DATASET CONTENT
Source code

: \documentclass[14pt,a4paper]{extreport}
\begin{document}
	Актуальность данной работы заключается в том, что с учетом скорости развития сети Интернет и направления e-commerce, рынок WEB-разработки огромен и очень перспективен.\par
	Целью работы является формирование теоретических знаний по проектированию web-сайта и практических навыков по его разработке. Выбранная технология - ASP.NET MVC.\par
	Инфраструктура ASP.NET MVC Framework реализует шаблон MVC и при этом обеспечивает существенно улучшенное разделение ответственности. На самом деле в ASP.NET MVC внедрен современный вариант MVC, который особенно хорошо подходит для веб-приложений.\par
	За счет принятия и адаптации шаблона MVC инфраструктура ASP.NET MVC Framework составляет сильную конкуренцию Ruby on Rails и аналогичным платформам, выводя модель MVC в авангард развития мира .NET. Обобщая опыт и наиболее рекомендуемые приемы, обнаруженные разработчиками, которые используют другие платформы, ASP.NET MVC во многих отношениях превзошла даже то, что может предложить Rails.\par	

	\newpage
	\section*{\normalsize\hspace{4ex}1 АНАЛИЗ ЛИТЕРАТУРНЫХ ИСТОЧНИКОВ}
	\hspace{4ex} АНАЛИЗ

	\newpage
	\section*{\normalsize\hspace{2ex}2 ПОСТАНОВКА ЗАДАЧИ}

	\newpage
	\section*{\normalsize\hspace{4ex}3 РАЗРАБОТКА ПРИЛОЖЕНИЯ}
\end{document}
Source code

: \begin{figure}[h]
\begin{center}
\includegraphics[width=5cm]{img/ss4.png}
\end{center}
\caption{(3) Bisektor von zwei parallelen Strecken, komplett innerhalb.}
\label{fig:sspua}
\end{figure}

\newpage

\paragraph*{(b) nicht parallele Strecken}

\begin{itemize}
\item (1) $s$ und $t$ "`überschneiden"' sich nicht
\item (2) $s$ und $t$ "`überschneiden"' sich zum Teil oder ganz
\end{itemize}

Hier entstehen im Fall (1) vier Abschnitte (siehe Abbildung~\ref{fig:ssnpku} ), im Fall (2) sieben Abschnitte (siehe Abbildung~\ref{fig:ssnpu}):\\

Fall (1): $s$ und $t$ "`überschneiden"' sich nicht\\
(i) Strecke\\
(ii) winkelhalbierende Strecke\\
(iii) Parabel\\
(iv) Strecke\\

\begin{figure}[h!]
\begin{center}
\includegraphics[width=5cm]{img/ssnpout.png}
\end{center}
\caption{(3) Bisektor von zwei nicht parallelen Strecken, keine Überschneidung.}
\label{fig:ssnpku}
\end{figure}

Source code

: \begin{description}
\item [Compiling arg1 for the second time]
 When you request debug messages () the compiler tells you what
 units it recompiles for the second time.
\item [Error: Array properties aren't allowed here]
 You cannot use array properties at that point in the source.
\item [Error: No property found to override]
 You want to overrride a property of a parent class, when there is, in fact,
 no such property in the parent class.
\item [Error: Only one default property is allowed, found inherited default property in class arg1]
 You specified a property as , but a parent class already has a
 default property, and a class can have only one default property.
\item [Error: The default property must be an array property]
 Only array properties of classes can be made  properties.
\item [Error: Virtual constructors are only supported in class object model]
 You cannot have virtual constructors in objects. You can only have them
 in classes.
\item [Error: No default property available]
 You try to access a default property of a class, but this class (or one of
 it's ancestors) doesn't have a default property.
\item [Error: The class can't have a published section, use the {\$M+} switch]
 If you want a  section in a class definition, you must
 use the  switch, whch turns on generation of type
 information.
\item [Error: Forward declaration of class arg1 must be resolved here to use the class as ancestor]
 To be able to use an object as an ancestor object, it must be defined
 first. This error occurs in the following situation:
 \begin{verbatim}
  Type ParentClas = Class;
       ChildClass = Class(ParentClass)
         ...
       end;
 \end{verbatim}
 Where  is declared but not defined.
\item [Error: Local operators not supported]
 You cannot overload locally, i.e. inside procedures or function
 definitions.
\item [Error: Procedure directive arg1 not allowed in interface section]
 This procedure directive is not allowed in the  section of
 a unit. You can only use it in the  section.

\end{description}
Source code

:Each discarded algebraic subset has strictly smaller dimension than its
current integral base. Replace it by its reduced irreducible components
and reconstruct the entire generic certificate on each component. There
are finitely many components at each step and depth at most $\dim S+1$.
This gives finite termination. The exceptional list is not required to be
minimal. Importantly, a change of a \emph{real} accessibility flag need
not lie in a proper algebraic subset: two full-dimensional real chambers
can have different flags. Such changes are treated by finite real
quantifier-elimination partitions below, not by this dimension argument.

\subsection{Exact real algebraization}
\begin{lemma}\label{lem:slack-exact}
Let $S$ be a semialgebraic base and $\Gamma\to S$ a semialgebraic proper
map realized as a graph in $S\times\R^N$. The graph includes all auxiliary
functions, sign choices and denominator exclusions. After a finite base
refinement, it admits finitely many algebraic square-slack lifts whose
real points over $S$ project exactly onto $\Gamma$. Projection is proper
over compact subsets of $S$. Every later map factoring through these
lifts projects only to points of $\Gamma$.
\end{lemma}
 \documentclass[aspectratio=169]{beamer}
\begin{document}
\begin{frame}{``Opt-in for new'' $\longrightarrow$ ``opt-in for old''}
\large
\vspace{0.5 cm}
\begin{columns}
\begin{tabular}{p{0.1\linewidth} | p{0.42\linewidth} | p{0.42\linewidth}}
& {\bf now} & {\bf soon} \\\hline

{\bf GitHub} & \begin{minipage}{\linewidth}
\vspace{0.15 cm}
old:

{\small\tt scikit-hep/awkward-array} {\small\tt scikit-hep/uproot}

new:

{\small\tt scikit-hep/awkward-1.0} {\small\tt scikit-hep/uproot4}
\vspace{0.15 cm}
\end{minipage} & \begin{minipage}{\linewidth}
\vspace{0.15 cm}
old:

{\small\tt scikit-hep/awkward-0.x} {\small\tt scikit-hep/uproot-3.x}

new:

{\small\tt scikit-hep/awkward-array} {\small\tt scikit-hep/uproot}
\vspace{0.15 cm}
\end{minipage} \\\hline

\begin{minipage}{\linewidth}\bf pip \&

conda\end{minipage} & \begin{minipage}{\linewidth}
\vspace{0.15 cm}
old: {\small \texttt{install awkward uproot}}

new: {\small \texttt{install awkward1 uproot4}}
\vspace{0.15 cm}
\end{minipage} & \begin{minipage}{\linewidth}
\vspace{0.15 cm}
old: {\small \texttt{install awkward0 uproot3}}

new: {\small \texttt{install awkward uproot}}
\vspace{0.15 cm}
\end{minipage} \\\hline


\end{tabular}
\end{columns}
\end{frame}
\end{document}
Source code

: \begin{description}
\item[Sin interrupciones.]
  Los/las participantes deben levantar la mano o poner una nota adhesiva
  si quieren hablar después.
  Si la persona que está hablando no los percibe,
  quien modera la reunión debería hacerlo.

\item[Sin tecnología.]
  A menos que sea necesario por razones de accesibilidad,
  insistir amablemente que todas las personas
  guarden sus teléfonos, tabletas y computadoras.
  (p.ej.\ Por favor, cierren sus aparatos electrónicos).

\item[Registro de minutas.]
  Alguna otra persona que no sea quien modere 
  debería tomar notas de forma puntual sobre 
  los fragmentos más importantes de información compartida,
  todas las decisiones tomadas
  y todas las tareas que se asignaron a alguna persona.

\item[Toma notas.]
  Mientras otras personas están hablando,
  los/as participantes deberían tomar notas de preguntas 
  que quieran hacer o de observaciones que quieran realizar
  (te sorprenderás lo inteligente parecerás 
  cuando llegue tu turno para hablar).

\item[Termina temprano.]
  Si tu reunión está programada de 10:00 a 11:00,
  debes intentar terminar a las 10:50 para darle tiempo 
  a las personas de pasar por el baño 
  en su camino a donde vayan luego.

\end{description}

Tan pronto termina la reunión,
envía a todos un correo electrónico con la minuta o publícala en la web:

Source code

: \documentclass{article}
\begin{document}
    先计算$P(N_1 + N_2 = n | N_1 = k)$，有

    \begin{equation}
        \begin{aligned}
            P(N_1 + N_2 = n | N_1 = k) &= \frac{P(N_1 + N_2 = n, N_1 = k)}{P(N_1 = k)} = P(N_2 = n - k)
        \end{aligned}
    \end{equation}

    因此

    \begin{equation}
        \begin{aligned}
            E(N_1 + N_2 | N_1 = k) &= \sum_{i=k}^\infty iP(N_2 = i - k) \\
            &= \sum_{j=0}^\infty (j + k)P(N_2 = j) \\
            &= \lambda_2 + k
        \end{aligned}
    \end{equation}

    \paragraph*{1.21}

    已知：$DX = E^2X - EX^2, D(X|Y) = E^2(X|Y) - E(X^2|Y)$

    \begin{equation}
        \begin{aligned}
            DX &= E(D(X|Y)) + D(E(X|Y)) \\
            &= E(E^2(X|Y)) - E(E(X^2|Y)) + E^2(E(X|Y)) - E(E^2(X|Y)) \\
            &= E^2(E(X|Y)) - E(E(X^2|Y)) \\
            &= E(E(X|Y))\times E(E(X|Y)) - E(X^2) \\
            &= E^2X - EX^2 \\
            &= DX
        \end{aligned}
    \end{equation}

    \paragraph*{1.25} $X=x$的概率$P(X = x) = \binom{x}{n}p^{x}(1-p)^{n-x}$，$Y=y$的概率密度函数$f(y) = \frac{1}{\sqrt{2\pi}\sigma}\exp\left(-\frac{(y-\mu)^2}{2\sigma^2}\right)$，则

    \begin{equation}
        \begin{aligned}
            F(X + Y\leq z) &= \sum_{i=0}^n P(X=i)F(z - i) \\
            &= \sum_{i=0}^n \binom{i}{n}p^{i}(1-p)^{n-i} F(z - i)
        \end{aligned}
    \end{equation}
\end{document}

THE TASK
Go through the data above and return each line containing the string "überschneiden".

YOUR SOLUTION
\item (1) $s$ und $t$ "`überschneiden"' sich nicht
\item (2) $s$ und $t$ "`überschneiden"' sich zum Teil oder ganz
Fall (1): $s$ und $t$ "`überschneiden"' sich nicht\\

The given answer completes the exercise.